──────── Recorded data
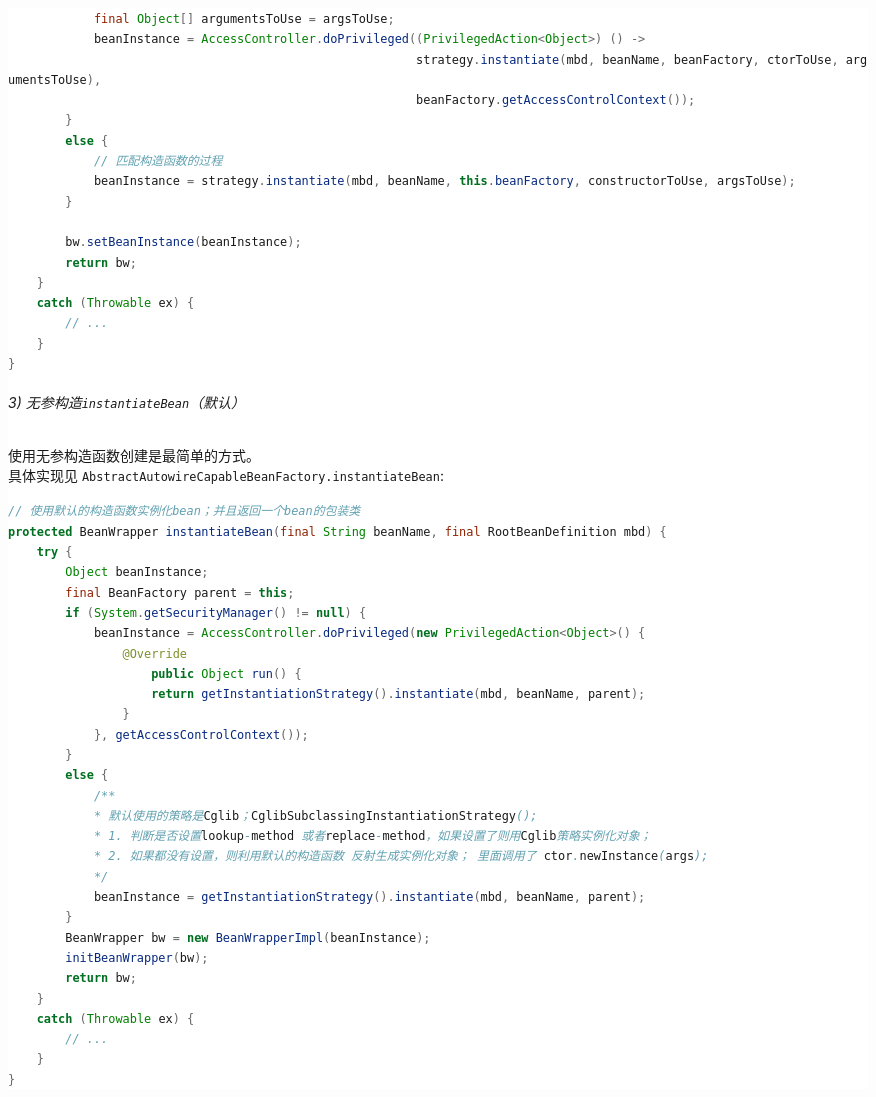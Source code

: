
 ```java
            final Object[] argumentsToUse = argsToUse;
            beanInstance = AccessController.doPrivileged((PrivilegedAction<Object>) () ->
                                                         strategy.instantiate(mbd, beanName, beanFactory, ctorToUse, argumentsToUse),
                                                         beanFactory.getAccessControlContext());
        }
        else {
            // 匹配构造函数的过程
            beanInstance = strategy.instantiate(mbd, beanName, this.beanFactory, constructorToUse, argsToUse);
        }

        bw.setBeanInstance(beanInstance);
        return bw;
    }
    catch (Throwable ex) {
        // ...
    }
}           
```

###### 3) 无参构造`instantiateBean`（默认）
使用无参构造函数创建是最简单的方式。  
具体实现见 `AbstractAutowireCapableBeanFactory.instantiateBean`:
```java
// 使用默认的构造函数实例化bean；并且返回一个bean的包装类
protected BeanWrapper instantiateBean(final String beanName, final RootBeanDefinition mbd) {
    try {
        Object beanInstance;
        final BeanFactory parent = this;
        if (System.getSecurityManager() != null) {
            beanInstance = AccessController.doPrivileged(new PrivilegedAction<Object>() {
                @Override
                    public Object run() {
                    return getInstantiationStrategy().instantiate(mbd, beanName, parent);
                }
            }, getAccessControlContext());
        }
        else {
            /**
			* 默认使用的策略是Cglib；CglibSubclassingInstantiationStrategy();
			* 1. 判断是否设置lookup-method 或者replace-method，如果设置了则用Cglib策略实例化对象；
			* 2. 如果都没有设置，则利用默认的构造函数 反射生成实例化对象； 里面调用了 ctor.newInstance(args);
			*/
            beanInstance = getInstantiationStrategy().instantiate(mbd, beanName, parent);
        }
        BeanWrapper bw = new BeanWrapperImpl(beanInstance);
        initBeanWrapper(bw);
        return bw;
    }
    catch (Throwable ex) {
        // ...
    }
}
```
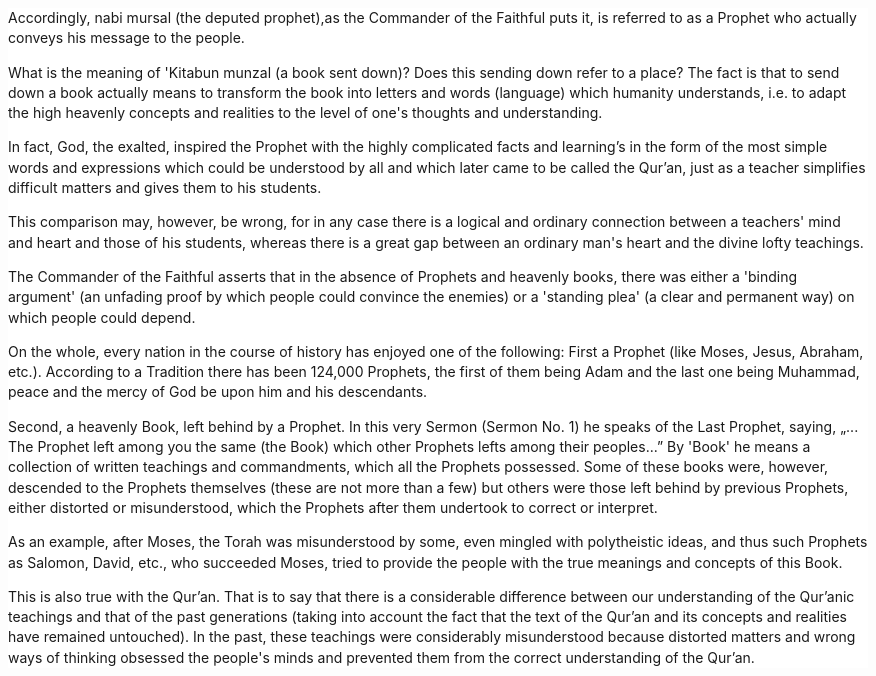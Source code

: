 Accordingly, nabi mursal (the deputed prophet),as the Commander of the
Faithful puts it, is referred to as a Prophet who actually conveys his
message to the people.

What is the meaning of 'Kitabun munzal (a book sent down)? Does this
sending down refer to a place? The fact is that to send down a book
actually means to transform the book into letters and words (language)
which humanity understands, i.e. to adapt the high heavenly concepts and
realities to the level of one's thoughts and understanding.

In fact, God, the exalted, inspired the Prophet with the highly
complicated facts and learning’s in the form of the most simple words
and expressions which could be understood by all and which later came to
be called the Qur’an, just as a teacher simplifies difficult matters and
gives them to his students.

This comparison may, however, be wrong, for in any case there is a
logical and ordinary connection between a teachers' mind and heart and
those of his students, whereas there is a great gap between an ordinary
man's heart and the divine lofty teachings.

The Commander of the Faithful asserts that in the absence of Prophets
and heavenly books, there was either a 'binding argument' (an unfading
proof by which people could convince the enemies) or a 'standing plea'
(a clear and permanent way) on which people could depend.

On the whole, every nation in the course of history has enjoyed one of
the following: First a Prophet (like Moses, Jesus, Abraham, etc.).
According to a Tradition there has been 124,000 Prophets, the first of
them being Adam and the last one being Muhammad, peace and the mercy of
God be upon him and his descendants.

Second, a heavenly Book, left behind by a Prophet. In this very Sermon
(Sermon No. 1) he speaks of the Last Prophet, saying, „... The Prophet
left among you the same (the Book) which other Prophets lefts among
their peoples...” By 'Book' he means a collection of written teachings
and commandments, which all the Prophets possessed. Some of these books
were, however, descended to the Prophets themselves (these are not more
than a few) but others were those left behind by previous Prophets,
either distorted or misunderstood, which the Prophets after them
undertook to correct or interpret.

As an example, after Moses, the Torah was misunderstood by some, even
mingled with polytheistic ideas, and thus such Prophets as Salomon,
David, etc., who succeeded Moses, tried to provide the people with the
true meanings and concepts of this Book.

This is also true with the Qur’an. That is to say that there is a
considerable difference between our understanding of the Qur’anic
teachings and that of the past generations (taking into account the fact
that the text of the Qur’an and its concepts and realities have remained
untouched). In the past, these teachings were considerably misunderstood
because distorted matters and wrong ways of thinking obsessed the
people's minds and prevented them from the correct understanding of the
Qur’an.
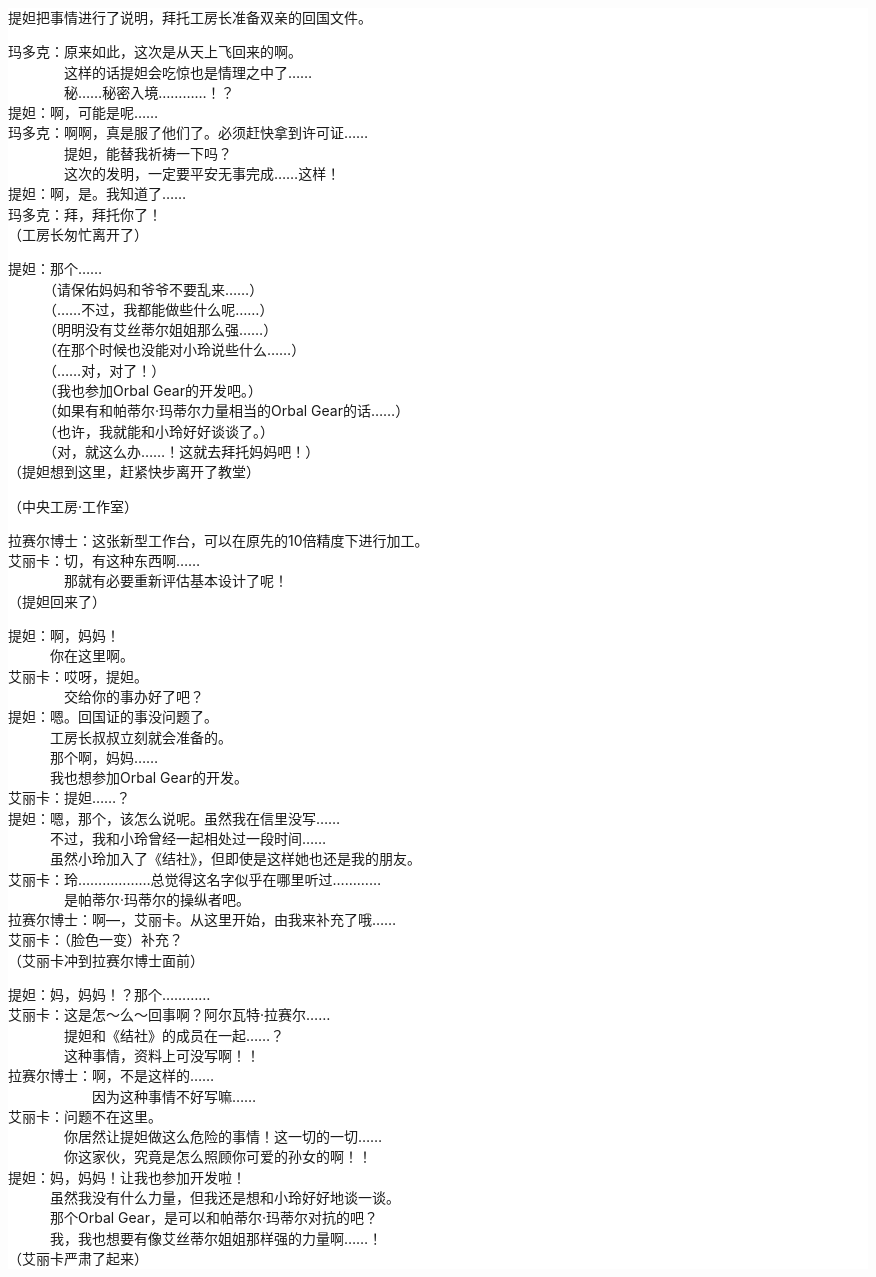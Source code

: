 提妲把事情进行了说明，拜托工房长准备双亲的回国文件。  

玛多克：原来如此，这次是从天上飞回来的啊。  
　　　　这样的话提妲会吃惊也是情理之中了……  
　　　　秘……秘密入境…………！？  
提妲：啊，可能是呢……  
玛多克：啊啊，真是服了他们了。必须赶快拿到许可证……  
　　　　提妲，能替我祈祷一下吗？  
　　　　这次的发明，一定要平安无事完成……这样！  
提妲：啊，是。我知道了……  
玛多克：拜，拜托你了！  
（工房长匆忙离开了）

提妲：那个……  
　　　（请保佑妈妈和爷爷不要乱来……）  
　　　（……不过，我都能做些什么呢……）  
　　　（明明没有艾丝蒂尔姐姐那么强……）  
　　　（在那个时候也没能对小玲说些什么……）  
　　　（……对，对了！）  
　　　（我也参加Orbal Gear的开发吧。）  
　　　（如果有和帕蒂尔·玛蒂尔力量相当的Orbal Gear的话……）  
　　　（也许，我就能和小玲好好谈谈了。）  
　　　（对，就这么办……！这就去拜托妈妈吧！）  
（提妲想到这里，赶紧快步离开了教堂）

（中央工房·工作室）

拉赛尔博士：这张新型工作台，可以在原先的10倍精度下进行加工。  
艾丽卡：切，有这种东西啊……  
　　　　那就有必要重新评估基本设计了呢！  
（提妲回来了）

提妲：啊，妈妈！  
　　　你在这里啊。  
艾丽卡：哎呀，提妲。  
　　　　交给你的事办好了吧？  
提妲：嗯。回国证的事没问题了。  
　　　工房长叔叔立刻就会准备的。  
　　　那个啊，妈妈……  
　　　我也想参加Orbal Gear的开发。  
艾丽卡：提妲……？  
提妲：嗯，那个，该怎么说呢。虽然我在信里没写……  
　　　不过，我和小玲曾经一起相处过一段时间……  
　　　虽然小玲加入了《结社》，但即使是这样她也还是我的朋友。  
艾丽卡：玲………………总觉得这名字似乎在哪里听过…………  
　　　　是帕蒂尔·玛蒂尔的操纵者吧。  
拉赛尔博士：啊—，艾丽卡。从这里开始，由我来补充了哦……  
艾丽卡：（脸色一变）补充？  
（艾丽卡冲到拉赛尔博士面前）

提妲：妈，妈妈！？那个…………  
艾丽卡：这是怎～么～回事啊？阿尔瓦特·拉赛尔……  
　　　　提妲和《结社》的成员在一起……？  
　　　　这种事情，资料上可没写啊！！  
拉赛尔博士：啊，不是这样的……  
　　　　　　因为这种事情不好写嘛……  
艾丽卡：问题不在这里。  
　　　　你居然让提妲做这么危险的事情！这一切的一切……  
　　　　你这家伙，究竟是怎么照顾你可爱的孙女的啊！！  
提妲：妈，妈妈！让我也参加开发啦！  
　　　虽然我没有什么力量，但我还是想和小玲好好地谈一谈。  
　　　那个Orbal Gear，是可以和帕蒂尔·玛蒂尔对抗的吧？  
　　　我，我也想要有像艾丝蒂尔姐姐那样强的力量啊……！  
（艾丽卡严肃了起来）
────────────────
• What is required:
Every line that contains the string "books" should be returned from the data.

• Task result:
and heavenly books, there was either a 'binding argument' (an unfading
and commandments, which all the Prophets possessed. Some of these books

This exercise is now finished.